Our group of three (Pacus, Simran) attempted to create a Borromean Cube using three different colours of paperclips. The model cube consisted of 81 paperclips (81 / 3 = 27 of each of colour) where the green, red, and blue clips were oriented to be parallel to the x, y, and z-axes, respectfully (i.e. two clips are orthogonal if and only if they were a different colour).
It was fascinating looking up the history of the Borromean ring (the base unit of the cube) and how different cultures (independently) discovered the ring without having any knowledge of Knot Theory (branch of Topology) as it wasn't formalized until the late 18th century.
We had a significant amount of difficulty constructing the full cube due to our inability to bend/unbend the small paperclips and fit the ends into confined spaces (picture trying to fit a rope through a small loop without having any slack or being able to easily bend/unbend the rope). Instead we settled on a 'frame cube' which was comprised of (4/9)*81 = 36 paperclips (12 red, 12 green, and 12 blue). Our cube looked similar to the model cube except ours had the interior missing; it took on the appearance of a 3-dimensional cube drawn on a 2-dimensional piece of paper.

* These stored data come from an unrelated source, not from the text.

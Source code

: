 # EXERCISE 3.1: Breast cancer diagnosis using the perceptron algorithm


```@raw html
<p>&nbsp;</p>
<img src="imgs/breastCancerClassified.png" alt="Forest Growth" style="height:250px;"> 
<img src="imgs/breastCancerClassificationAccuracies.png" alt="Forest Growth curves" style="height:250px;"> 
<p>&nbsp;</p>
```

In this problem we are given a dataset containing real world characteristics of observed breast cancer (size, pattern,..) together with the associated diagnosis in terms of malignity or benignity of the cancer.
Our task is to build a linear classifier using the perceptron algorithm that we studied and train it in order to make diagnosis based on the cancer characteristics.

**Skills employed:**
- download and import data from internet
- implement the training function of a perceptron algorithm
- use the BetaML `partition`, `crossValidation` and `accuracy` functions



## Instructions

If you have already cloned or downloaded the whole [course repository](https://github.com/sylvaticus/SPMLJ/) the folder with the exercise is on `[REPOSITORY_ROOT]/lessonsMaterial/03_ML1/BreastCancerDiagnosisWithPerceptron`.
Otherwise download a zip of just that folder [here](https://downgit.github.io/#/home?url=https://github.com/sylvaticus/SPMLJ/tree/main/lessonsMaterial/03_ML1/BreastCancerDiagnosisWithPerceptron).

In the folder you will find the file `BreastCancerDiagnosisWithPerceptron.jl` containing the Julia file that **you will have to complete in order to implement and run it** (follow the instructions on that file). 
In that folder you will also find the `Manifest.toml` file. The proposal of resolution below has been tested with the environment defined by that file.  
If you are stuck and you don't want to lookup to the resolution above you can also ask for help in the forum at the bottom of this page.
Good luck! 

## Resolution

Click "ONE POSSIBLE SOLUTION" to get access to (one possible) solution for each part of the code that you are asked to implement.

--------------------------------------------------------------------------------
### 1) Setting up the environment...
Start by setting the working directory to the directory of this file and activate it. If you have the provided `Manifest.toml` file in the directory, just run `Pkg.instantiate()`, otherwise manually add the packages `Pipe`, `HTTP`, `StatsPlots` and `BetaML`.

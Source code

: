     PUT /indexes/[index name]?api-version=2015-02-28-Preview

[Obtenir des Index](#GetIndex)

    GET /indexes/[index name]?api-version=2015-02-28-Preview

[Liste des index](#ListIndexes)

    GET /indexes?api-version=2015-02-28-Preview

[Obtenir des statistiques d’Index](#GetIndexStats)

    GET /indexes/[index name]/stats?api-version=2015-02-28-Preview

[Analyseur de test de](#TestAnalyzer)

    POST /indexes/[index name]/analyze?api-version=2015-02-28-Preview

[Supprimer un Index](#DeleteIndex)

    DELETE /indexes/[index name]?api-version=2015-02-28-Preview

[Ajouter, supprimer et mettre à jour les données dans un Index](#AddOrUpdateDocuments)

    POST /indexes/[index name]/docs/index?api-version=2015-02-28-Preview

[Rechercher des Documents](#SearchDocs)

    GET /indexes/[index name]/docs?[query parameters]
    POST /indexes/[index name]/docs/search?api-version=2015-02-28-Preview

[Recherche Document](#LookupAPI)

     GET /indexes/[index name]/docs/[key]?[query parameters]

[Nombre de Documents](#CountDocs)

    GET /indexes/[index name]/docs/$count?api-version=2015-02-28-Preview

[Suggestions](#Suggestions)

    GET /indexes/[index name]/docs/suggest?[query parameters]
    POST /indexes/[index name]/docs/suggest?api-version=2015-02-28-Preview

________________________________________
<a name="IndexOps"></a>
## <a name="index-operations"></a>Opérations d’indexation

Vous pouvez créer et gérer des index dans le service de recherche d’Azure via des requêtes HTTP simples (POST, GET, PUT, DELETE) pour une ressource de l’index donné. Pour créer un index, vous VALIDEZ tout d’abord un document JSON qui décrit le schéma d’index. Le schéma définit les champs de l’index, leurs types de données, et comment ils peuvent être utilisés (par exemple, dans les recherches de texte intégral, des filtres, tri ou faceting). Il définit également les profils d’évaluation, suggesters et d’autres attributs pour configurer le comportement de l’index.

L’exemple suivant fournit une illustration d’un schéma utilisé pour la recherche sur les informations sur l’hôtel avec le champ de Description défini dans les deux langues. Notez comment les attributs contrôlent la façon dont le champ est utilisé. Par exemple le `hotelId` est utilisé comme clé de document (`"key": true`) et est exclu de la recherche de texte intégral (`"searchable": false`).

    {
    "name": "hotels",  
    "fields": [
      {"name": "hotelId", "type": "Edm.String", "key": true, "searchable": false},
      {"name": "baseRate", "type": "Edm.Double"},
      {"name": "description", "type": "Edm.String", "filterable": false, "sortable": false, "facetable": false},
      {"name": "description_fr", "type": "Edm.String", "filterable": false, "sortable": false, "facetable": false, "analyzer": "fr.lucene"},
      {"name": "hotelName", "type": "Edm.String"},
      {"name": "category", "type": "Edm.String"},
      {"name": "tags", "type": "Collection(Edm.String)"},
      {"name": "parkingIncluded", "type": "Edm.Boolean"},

Our class presentation was an enjoyable experience - we outlined some Borromean Cube history, showed/discussed our creation, created our own link using our arms, (as there were three of us!) and even had the class attempt to create the base unit/link using the clips. Most of our colleagues were able to figure it out with little or no assistance from us. Overall, our group had fun with this math art project (personally, I haven't combined math with art in many years). If we were to build another cube (or similar) we'll have to remember to choose more pliable materials.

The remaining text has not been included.